Roult’s law states that the freezing point of pure substance will be lowered by the
addition of a second substance provided the later is soluble in the pure substance in liquid
phase and insoluble in the solid phase. As A is added to B or B is added to A, the
temperature of beginning of solidification for those alloys is also lowered. Therefore, since
each metal lowers the freezing point of the other, the line connecting the points showing
the beginning of solidification (liquidus line) must show a minimum. This is illustrated by the
line TAETB. The point E at composition XB is the eutectic point and that alloy is the lowest
melting point alloy in the system. The isotherm at temperature T, is the solidus line for the
alloy.
Let us consider the alloy (1), its cooling curve is as shown in figure. During the cooling
it remains the liquid phase until the point E is reached. Since the liquidus and solidus meet
at E, the solidification process takes place at constant temperature to give a finely divided
mechanical mixture of A & B. It can be seen from E & G [Composition of Solid A +
Composition of Solid B] i.e at the point E, the chemical composition of the liquid phase is
sufficient to undergo a eutectic reaction. Let us assume that a small amount of pure metal A
is solidified. Then the liquid becomes richer in B. To restore the liquid composition to its
equilibrium value [E], B will solidify. So, to maintain the equilibrium [To maintain L in
eutectic composition], the liquid solidifies alternatively into pure A & pure B at constant
temperature. This is known as eutectic mixture.
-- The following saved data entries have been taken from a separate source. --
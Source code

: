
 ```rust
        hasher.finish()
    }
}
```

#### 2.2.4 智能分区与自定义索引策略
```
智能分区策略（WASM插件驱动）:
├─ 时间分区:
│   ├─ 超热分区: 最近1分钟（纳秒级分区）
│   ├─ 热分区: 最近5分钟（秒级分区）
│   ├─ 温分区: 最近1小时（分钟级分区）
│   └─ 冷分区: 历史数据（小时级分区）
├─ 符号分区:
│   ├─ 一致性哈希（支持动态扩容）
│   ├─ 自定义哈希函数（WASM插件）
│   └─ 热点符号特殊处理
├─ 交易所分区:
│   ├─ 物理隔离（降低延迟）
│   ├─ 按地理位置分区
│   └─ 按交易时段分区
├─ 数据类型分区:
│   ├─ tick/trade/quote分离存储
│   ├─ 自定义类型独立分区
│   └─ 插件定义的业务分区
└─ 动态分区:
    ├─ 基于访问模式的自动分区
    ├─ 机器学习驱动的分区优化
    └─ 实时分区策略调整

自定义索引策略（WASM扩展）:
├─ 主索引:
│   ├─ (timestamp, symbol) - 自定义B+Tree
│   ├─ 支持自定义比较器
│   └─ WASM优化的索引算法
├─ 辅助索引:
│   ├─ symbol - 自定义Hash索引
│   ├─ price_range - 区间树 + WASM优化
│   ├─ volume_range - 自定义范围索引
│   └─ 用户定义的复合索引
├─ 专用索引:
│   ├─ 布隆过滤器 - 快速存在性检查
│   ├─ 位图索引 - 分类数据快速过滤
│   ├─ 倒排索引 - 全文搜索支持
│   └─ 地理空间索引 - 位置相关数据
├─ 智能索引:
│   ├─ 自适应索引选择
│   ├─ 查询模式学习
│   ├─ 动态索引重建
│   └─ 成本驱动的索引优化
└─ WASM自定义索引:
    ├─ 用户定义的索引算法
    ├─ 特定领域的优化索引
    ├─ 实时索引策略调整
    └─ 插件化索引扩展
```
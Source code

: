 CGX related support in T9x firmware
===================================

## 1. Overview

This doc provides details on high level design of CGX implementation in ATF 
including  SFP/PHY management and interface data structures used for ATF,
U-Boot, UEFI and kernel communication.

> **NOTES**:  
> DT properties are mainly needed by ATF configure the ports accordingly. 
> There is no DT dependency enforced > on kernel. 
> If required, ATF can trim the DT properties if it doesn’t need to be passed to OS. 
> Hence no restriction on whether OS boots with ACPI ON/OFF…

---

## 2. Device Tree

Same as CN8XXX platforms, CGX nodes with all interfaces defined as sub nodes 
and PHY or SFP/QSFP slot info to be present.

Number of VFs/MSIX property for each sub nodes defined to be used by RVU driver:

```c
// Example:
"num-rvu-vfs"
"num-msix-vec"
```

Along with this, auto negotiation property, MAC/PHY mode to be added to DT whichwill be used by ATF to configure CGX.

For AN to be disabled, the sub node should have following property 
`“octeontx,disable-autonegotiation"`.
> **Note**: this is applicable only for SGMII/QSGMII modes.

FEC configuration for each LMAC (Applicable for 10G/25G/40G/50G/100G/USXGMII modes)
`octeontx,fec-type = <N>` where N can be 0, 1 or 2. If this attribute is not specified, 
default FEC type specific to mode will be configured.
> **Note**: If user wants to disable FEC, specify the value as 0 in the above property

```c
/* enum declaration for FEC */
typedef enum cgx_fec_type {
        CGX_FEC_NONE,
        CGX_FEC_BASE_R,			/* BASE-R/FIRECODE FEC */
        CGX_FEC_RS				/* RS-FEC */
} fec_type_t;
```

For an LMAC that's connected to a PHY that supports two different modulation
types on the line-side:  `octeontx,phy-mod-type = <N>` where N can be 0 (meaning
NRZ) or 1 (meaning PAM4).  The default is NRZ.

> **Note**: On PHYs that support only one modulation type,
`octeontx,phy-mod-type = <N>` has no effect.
Now let us consider the alloy (2) cooled from liquid phase. In this alloy, the
concentration of A is more than it is required for eutectic transformation. So during
solidification (i.e. below T) high melting point richer concentration A solidifies first (pro
eutectic A). When the temperature drops to T, A concentration in the liquid is sufficiently
decreased to undergo a eutectic reaction and the reaming liquid transforms into finely
divided eutectic mixture.
Alloy (3) behaves similar to alloy (2), but here, it got pro eutectic B, because the
concentration of B is more than it is required for reaction. Final microstructure consists of
pro eutectic B & eutectic mixture.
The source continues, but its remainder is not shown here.